WORK REQUEST → Where a line of the listing below includes the word "consistent", reproduce that line.

RECORDS PROVIDED →
++++++++

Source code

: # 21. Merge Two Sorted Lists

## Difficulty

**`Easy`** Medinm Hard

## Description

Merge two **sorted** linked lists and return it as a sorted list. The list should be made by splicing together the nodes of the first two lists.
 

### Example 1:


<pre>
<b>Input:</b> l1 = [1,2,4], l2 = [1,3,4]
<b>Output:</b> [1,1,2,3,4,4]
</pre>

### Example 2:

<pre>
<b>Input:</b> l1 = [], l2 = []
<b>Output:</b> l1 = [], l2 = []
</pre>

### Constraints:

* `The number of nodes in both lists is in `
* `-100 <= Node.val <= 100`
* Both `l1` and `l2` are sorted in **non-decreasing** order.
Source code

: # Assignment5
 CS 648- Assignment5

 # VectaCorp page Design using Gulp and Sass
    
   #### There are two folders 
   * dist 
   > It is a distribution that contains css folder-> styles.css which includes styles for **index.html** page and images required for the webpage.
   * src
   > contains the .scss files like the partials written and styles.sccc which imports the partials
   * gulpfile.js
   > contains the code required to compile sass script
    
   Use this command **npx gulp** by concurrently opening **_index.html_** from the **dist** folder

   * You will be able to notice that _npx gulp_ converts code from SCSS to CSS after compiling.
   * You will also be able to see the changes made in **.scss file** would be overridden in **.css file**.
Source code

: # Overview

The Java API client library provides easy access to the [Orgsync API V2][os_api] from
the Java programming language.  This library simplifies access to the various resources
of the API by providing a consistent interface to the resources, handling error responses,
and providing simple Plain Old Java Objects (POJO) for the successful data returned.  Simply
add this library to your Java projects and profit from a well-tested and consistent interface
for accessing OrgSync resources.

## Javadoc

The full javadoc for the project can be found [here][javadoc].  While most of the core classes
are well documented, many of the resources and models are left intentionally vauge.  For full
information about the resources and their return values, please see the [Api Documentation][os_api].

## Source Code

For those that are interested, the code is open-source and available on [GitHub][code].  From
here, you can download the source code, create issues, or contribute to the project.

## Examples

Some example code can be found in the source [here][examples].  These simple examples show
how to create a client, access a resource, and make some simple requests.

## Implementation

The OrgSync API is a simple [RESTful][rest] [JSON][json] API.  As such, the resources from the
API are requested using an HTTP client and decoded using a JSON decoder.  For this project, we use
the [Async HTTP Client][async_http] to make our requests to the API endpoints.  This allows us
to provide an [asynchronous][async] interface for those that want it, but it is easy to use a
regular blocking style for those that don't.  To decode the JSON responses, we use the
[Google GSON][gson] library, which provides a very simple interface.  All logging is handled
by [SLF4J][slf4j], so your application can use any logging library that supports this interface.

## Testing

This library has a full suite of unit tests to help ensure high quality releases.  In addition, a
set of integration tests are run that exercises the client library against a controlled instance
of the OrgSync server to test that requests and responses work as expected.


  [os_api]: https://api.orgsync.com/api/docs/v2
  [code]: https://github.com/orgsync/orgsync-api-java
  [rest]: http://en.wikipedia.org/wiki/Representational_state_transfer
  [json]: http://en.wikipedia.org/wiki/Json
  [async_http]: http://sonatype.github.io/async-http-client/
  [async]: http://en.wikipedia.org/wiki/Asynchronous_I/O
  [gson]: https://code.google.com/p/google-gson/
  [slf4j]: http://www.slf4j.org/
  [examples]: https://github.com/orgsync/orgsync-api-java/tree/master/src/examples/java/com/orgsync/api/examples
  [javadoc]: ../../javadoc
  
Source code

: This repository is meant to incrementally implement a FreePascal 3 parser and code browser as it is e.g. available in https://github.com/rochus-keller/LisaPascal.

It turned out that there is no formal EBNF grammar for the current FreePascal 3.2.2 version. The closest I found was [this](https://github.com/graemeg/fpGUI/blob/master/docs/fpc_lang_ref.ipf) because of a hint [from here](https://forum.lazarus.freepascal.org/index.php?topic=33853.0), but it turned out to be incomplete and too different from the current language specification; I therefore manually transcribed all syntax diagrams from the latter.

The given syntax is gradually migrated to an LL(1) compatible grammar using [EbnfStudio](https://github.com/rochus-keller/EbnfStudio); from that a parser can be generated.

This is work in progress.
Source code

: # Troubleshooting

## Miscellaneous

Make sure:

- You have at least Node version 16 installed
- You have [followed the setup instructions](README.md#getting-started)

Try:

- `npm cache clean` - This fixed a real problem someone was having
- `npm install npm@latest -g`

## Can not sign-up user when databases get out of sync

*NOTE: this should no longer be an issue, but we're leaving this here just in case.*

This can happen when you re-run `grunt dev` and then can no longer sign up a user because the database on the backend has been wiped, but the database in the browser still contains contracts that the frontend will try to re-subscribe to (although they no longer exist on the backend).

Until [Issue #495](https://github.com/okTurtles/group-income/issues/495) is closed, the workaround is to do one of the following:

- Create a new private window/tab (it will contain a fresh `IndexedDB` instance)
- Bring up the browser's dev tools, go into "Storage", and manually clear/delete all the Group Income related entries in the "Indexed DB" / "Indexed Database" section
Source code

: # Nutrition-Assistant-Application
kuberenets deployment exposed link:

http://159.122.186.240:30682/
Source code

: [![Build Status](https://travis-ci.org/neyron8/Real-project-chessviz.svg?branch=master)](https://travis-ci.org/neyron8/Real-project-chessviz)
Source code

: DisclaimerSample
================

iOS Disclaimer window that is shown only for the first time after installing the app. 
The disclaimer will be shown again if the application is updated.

++++++++

ANSWER FOR THE TASK →
of the API by providing a consistent interface to the resources, handling error responses,
add this library to your Java projects and profit from a well-tested and consistent interface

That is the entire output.